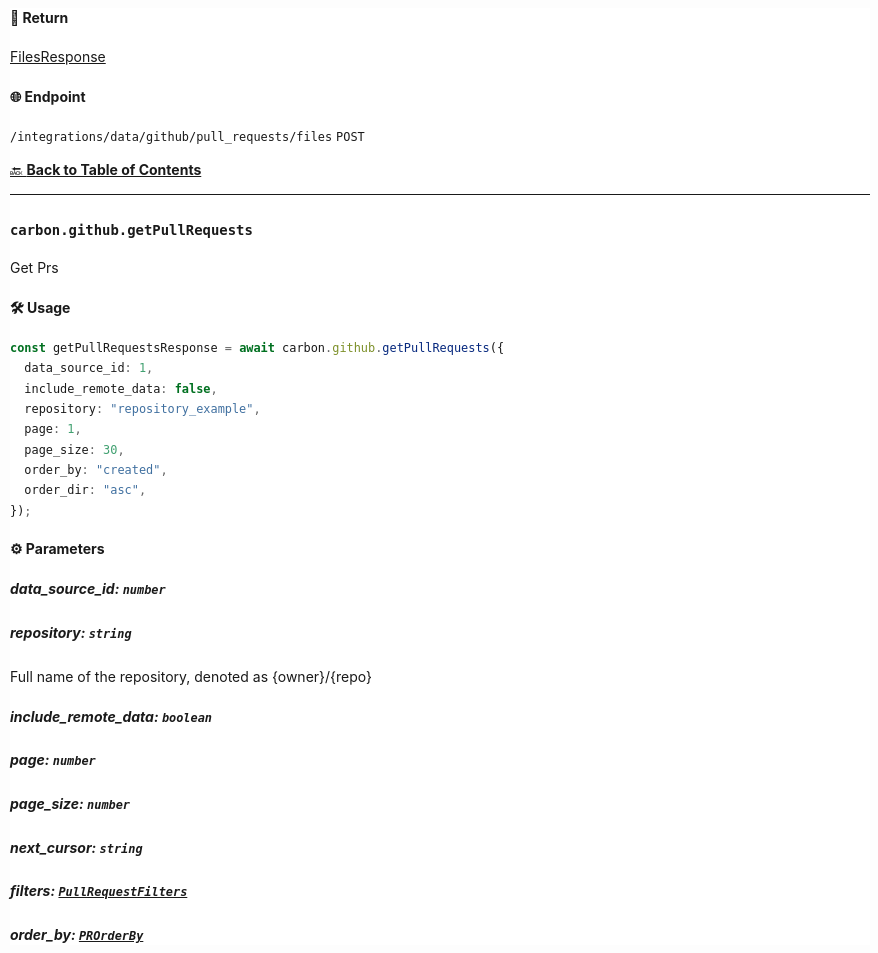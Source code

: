 #### 🔄 Return<a id="🔄-return"></a>

[FilesResponse](./models/files-response.ts)

#### 🌐 Endpoint<a id="🌐-endpoint"></a>

`/integrations/data/github/pull_requests/files` `POST`

[🔙 **Back to Table of Contents**](#table-of-contents)

---


### `carbon.github.getPullRequests`<a id="carbongithubgetpullrequests"></a>

Get Prs

#### 🛠️ Usage<a id="🛠️-usage"></a>

```typescript
const getPullRequestsResponse = await carbon.github.getPullRequests({
  data_source_id: 1,
  include_remote_data: false,
  repository: "repository_example",
  page: 1,
  page_size: 30,
  order_by: "created",
  order_dir: "asc",
});
```

#### ⚙️ Parameters<a id="⚙️-parameters"></a>

##### data_source_id: `number`<a id="data_source_id-number"></a>

##### repository: `string`<a id="repository-string"></a>

Full name of the repository, denoted as {owner}/{repo}

##### include_remote_data: `boolean`<a id="include_remote_data-boolean"></a>

##### page: `number`<a id="page-number"></a>

##### page_size: `number`<a id="page_size-number"></a>

##### next_cursor: `string`<a id="next_cursor-string"></a>

##### filters: [`PullRequestFilters`](./models/pull-request-filters.ts)<a id="filters-pullrequestfiltersmodelspull-request-filtersts"></a>

##### order_by: [`PROrderBy`](./models/prorder-by.ts)<a id="order_by-prorderbymodelsprorder-byts"></a>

***

### Exercise
Go through the data above and copy each line in which "number" appears.

### Response below
##### data_source_id: `number`<a id="data_source_id-number"></a>
##### page: `number`<a id="page-number"></a>
##### page_size: `number`<a id="page_size-number"></a>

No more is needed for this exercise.